__YOUR TASK__:
Lift out, unaltered, the lines of the material below between the line holding "发表于 2022-1-12 14:40" and the line holding "当一个东西性质恶劣到一定程度上量只能影响恶劣程度的判定。", counting both.

__MATERIALS PROVIDED__:
◇ ◇ ◇ ◇ ◇ ◇ ◇
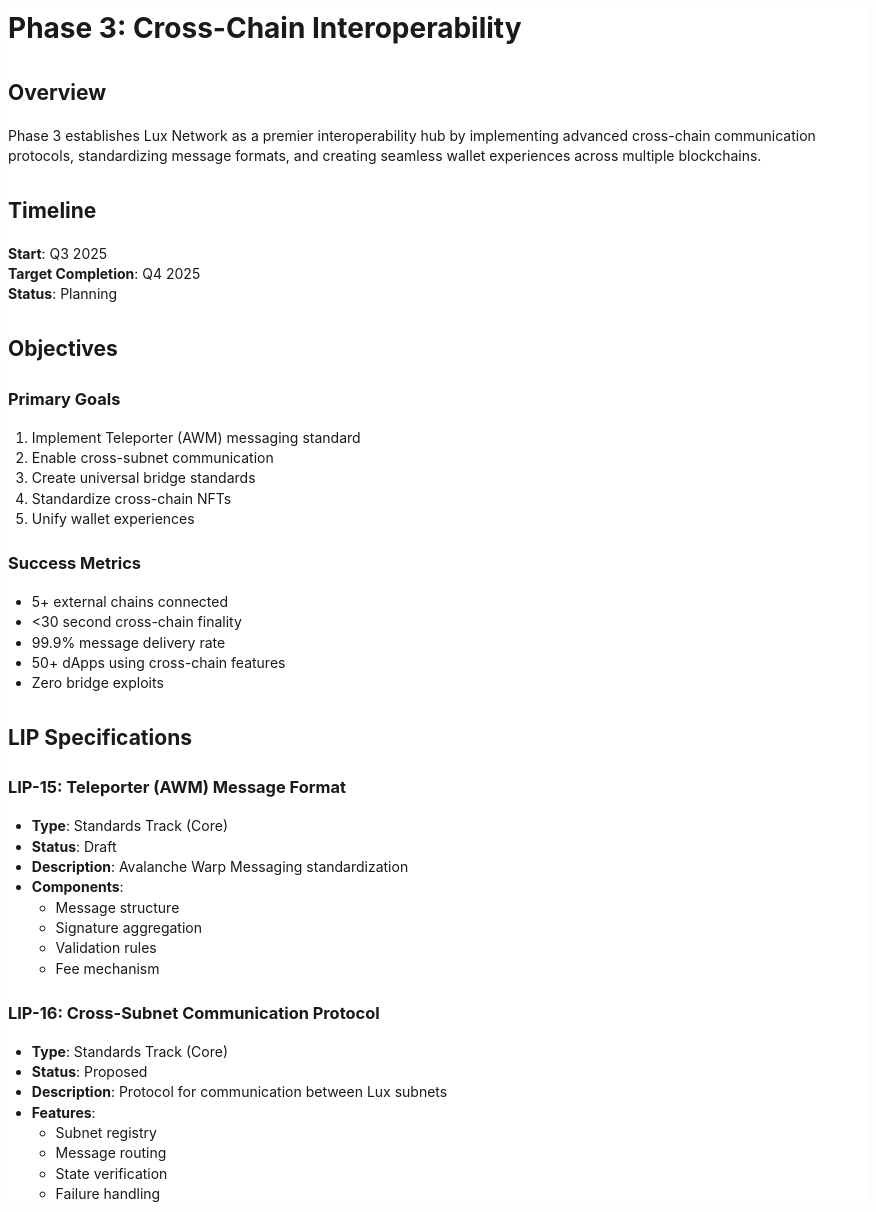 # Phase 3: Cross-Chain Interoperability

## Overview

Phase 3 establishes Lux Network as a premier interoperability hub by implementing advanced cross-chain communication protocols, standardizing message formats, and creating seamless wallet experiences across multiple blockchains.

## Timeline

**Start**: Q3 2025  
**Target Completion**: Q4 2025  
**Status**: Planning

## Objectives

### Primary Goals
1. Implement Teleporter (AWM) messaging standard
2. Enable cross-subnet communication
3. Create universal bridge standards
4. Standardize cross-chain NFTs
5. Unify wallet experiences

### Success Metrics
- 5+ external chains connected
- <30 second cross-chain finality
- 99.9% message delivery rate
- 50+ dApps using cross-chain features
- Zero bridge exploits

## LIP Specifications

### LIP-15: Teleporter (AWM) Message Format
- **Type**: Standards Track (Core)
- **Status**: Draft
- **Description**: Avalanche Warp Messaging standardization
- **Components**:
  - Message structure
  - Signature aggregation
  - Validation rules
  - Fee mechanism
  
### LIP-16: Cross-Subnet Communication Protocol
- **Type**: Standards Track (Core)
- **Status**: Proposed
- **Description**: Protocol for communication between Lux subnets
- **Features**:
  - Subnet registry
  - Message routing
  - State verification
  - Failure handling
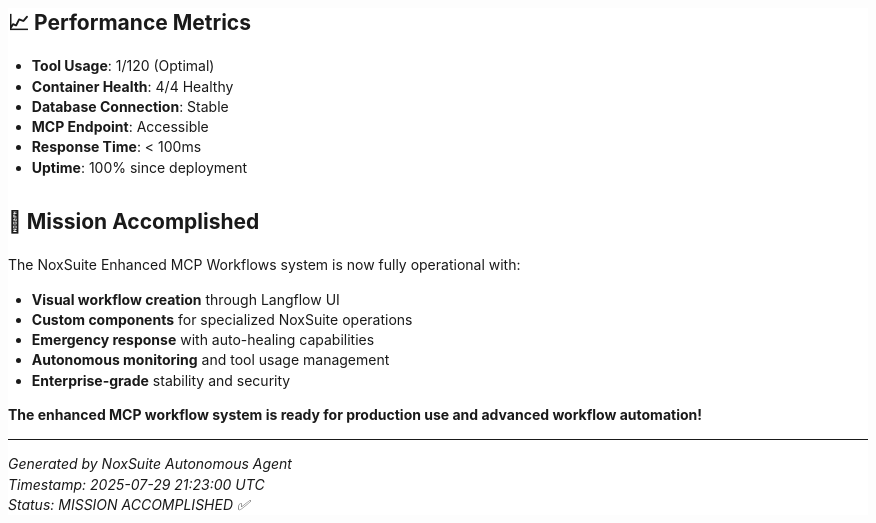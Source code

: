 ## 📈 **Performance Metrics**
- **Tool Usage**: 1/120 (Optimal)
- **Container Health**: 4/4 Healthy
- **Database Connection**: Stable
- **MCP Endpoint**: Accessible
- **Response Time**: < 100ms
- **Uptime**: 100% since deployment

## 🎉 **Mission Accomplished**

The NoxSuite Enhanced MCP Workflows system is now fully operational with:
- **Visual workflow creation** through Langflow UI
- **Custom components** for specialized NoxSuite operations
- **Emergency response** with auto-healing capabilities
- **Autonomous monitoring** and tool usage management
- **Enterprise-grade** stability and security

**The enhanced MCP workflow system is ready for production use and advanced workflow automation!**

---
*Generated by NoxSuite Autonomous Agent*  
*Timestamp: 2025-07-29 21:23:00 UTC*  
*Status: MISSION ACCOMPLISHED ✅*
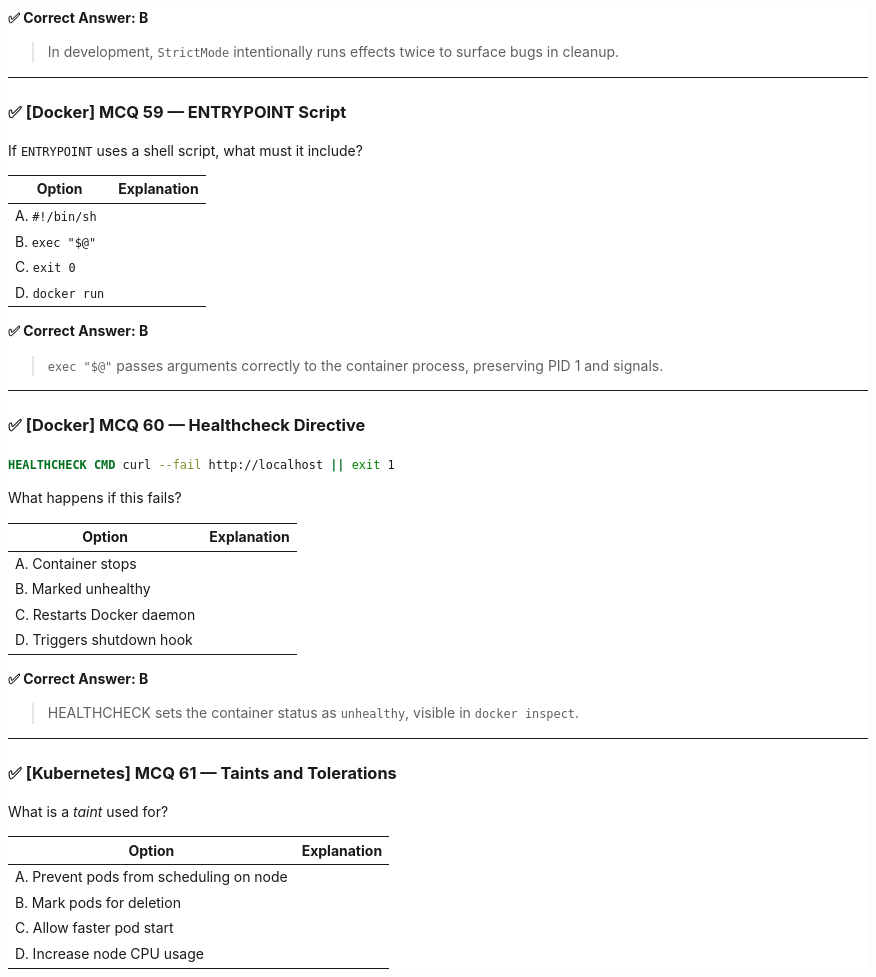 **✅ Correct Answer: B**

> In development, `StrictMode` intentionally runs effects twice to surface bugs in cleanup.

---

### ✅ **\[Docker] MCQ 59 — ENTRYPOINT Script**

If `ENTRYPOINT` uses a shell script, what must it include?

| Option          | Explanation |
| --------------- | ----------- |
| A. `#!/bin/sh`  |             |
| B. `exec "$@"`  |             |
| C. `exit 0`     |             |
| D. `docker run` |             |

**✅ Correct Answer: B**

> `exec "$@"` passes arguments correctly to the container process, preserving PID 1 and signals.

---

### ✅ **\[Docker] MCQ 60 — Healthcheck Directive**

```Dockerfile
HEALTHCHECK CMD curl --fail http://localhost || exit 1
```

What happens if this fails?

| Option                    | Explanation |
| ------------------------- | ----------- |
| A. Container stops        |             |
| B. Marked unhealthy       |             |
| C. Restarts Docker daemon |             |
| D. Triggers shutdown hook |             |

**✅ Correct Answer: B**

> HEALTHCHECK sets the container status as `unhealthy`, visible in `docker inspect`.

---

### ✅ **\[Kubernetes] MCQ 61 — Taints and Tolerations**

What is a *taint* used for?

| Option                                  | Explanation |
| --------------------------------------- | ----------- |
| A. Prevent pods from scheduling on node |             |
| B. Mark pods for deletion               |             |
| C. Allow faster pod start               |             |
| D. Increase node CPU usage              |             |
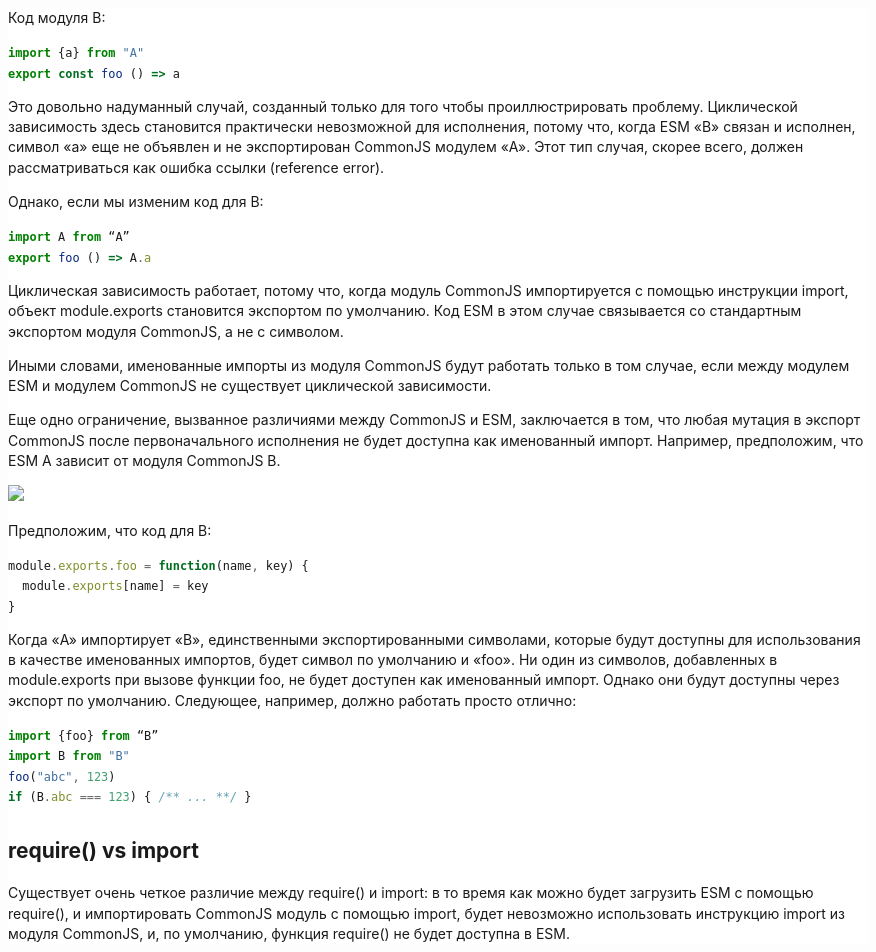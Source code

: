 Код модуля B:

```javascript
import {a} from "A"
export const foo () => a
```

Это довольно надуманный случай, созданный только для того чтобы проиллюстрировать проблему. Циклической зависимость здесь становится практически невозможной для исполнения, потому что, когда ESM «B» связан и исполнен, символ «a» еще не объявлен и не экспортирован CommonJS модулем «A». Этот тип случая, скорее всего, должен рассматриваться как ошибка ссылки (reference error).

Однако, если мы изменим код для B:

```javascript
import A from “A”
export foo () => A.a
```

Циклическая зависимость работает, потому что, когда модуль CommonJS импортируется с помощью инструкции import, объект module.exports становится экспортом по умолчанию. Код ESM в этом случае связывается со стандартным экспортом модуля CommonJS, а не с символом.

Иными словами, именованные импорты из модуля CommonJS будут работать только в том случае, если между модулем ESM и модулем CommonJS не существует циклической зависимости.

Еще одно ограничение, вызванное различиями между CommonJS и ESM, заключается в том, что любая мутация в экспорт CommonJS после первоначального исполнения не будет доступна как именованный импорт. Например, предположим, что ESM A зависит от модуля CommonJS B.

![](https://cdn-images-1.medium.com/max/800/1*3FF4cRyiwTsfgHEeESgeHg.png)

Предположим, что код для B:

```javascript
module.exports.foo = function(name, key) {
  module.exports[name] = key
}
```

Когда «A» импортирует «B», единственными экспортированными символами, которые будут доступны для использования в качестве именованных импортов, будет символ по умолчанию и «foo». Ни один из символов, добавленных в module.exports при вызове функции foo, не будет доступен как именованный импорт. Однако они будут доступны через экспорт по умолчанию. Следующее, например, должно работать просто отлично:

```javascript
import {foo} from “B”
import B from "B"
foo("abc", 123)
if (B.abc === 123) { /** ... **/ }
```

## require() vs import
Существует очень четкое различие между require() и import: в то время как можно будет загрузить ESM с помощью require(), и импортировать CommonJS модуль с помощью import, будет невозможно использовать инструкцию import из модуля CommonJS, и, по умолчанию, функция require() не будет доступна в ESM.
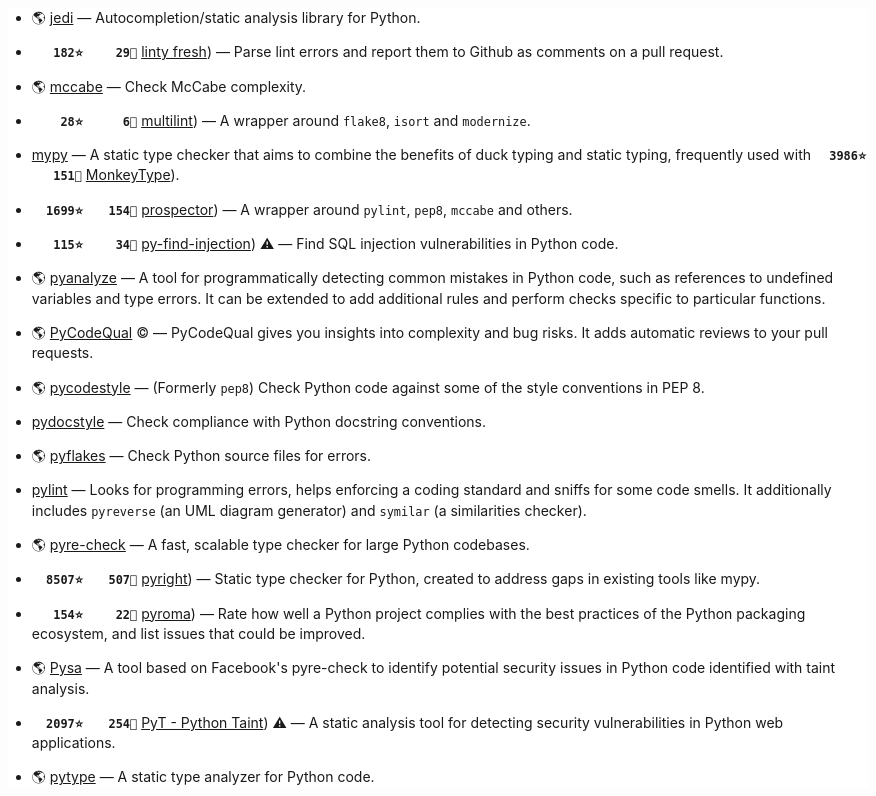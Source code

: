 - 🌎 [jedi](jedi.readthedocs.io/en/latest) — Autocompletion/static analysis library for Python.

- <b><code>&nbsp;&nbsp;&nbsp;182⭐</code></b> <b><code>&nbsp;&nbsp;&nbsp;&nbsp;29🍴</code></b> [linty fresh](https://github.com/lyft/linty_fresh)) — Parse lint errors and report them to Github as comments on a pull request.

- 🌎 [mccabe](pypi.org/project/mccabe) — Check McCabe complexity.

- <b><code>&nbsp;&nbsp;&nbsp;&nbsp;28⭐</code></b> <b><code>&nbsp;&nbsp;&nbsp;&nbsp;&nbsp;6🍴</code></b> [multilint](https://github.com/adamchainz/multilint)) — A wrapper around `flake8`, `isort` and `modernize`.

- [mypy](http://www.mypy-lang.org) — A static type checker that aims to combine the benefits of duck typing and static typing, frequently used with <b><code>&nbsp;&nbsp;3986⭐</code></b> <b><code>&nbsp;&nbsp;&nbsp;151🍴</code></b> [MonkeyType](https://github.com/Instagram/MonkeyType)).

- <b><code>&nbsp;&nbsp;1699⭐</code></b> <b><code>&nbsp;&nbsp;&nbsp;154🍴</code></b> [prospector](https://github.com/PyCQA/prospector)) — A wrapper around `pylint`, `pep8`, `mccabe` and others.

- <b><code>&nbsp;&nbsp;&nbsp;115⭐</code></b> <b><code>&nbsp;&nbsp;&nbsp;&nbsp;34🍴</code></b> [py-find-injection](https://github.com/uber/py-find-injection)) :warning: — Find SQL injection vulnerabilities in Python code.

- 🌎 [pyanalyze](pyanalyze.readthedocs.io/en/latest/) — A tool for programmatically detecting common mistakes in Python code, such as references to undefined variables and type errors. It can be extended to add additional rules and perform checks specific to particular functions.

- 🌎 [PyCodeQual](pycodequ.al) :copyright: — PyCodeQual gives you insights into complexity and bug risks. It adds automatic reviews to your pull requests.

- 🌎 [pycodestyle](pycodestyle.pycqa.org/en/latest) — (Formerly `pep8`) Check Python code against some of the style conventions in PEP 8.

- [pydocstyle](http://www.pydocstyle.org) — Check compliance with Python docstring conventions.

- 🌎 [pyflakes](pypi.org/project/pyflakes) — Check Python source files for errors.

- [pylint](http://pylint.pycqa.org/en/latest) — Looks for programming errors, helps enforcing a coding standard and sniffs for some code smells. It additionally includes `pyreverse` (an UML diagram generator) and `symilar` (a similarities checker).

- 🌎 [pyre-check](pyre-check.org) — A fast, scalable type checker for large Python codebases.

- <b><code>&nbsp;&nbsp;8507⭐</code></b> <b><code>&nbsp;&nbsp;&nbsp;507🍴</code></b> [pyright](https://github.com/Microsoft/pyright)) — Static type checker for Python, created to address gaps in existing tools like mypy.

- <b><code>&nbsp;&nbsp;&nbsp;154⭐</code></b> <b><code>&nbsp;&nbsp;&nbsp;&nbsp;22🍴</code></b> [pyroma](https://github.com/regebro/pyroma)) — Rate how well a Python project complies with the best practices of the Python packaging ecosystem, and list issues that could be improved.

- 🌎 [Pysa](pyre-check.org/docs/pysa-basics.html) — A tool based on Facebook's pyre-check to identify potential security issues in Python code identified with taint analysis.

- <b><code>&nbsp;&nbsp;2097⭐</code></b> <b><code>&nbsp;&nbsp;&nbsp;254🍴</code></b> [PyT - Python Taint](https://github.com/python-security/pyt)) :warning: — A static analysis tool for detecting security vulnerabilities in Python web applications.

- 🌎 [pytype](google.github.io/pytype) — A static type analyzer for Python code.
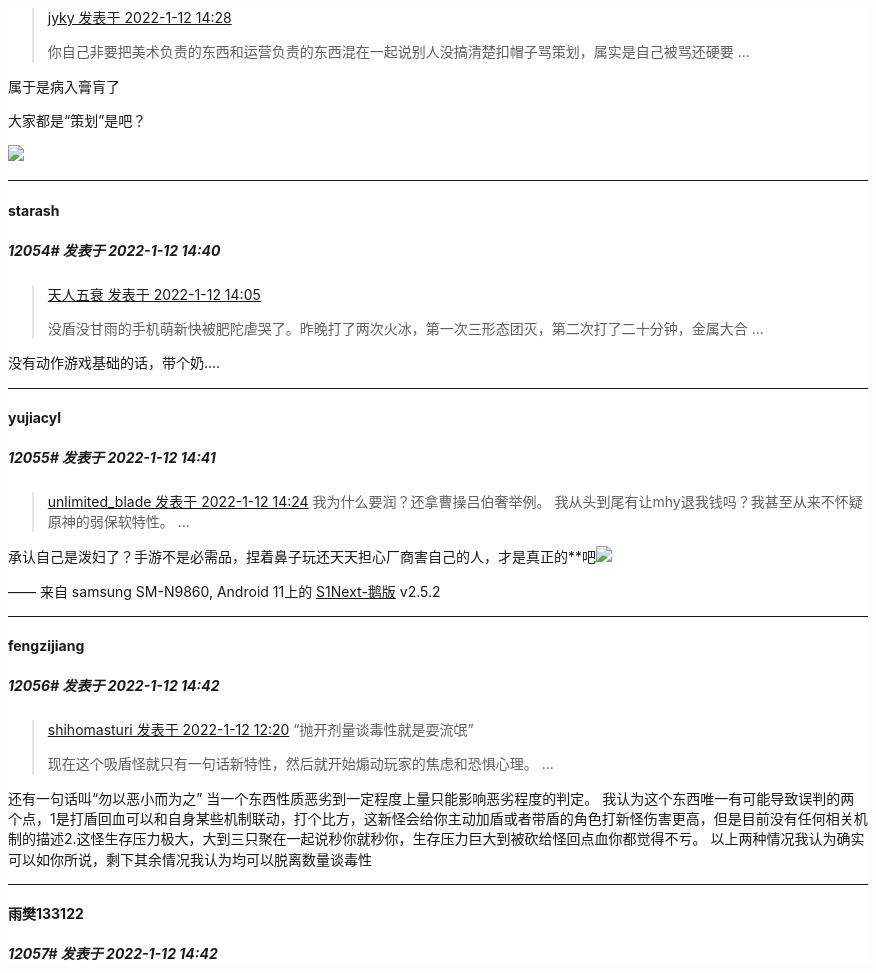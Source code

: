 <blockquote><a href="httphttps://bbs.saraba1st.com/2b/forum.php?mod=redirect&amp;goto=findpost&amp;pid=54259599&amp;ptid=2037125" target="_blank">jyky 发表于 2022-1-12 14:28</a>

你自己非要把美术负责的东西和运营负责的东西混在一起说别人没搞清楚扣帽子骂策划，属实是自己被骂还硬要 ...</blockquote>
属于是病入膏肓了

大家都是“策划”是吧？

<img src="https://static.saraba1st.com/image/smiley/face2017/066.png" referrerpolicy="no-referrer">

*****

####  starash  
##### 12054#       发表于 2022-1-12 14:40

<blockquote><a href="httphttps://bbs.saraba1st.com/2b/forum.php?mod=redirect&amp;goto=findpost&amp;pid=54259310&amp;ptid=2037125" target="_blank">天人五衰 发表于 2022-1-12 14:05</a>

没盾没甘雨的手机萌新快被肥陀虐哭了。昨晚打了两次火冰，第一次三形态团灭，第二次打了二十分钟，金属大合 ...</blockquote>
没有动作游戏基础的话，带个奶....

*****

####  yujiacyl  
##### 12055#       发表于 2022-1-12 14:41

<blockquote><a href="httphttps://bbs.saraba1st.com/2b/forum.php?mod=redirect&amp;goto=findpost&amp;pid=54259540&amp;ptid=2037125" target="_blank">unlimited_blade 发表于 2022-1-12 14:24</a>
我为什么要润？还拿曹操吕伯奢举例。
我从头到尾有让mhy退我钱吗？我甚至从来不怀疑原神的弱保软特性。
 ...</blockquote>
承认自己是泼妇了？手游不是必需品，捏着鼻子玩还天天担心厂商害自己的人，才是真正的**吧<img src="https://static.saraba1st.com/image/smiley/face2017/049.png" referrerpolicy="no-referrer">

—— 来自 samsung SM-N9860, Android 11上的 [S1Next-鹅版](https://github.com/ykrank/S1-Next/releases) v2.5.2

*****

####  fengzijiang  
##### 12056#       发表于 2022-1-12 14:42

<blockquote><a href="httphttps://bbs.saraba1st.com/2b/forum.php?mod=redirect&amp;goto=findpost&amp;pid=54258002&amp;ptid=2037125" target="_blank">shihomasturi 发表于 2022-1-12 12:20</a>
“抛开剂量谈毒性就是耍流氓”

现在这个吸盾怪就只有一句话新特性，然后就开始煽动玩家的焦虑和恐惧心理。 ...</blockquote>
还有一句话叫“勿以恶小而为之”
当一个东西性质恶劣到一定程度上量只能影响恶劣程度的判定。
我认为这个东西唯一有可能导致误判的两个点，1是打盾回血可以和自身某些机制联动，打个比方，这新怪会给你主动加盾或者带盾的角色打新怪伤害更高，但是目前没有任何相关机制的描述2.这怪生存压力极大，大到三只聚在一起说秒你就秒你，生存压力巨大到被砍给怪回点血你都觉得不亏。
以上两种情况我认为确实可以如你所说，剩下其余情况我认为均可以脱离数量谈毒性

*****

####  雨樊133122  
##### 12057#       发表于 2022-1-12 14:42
◇ ◇ ◇ ◇ ◇ ◇ ◇
__REPLY__:
##### 12054#       发表于 2022-1-12 14:40

<blockquote><a href="httphttps://bbs.saraba1st.com/2b/forum.php?mod=redirect&amp;goto=findpost&amp;pid=54259310&amp;ptid=2037125" target="_blank">天人五衰 发表于 2022-1-12 14:05</a>

没盾没甘雨的手机萌新快被肥陀虐哭了。昨晚打了两次火冰，第一次三形态团灭，第二次打了二十分钟，金属大合 ...</blockquote>
没有动作游戏基础的话，带个奶....

*****

####  yujiacyl  
##### 12055#       发表于 2022-1-12 14:41

<blockquote><a href="httphttps://bbs.saraba1st.com/2b/forum.php?mod=redirect&amp;goto=findpost&amp;pid=54259540&amp;ptid=2037125" target="_blank">unlimited_blade 发表于 2022-1-12 14:24</a>
我为什么要润？还拿曹操吕伯奢举例。
我从头到尾有让mhy退我钱吗？我甚至从来不怀疑原神的弱保软特性。
 ...</blockquote>
承认自己是泼妇了？手游不是必需品，捏着鼻子玩还天天担心厂商害自己的人，才是真正的**吧<img src="https://static.saraba1st.com/image/smiley/face2017/049.png" referrerpolicy="no-referrer">

—— 来自 samsung SM-N9860, Android 11上的 [S1Next-鹅版](https://github.com/ykrank/S1-Next/releases) v2.5.2

*****

####  fengzijiang  
##### 12056#       发表于 2022-1-12 14:42

<blockquote><a href="httphttps://bbs.saraba1st.com/2b/forum.php?mod=redirect&amp;goto=findpost&amp;pid=54258002&amp;ptid=2037125" target="_blank">shihomasturi 发表于 2022-1-12 12:20</a>
“抛开剂量谈毒性就是耍流氓”

现在这个吸盾怪就只有一句话新特性，然后就开始煽动玩家的焦虑和恐惧心理。 ...</blockquote>
还有一句话叫“勿以恶小而为之”
当一个东西性质恶劣到一定程度上量只能影响恶劣程度的判定。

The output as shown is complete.